Before the analysis of mass spectroscopy data from analyzing samples found in meteorites, it was inferential at best to credit ^{244}Pu as being the nuclide responsible for the fissiogenic xenon found. However, an analysis of a laboratory sample of ^{244}Pu compared with that of fissiogenic xenon gathered from the meteorites Pasamonte and Kapoeta produced matching spectra that immediately left little doubt as to the source of the isotopic xenon anomalies. Spectra data was further acquired for another actinide isotope, ^{244}Cm, but such data proved contradictory and helped erase further doubts that the fission was appropriately attributed to ^{244}Pu.

Both the examination of spectra data and study of fission tracks led to several findings of plutonium-244. In Western Australia, the analysis of the mass spectrum of xenon in 4.1–4.2-billion-year-old zircons was met with findings of diverse levels of ^{244}Pu fission. Presence of ^{244}Pu fission tracks can be established by using the initial ratio of ^{244}Pu to ^{238}U (Pu/U)_{0} at a time T_{0} = 4.58×10^9 years, when Xe formation first began in meteorites, and by considering how the ratio of Pu/U fission tracks varies over time. Examination of a whitlockite crystal within a lunar rock specimen brought by Apollo 14, established proportions of Pu/U fission tracks consistent with the (Pu/U)_{0} time dependence.

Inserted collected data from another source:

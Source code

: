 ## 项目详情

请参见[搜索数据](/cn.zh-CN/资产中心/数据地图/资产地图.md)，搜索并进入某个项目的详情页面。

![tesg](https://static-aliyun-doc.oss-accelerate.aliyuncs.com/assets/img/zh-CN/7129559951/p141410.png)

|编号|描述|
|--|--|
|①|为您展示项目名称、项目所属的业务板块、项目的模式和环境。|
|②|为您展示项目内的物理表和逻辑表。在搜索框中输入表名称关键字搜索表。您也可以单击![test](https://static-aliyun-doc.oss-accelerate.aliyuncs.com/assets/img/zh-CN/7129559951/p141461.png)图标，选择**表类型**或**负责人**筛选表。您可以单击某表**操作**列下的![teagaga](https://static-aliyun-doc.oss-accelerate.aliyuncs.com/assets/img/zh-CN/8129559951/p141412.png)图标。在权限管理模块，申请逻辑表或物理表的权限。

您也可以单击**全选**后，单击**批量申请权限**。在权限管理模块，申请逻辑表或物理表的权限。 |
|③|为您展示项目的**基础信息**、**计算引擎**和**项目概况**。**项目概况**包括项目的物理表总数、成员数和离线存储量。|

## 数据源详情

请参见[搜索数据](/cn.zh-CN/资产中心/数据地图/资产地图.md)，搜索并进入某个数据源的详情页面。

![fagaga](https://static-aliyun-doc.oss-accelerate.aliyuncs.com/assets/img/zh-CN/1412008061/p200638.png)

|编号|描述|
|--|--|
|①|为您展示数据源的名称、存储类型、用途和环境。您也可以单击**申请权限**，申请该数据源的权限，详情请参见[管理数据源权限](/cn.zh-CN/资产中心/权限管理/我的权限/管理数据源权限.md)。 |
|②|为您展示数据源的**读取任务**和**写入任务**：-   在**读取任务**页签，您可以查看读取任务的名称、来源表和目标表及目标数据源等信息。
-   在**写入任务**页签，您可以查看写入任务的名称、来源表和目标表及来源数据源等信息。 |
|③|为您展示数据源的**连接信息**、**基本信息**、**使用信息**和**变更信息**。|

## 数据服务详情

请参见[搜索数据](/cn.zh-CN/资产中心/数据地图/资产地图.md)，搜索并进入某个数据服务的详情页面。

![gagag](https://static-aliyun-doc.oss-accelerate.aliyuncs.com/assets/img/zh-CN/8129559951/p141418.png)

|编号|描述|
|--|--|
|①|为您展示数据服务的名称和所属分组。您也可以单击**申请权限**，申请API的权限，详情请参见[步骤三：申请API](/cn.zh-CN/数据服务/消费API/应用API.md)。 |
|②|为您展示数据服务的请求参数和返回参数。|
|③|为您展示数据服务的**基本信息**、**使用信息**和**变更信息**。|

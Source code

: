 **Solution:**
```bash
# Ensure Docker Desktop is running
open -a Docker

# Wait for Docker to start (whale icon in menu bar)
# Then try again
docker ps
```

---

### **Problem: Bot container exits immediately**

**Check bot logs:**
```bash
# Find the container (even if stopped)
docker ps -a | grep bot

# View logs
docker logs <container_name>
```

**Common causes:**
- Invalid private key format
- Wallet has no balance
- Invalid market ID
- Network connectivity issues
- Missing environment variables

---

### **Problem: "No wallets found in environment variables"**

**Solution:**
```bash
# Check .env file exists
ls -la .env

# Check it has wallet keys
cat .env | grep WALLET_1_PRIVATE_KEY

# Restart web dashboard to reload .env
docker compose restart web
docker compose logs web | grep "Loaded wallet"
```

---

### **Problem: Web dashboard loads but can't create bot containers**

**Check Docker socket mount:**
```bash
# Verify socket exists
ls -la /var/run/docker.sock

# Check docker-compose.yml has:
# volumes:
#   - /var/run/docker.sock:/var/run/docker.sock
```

Plutonium-244 is not detected from its decay products, as other extinct radionuclides are, as it would have become thorium-232, the only primordial isotope of its elements and so undetectable from isotopic analysis.

==Production==
Unlike plutonium-238, plutonium-239, plutonium-240, plutonium-241, and plutonium-242, plutonium-244 is not produced in quantity by the nuclear fuel cycle, because further neutron capture on plutonium-242 produces plutonium-243 which has a short half-life (~5 hours) and quickly beta decays to americium-243 before having much opportunity to further capture neutrons in any but very high neutron flux environments. The global inventory of ^{244}Pu is about 20 grams. Plutonium-244 is also a minor constituent of thermonuclear fallout, with a global ^{244}Pu/^{239}Pu fallout ratio of (5.7 ± 1.0) × 10^{−5}.

==Applications==
Plutonium-244 is used as an internal standard for isotope dilution mass spectrometry analysis of plutonium.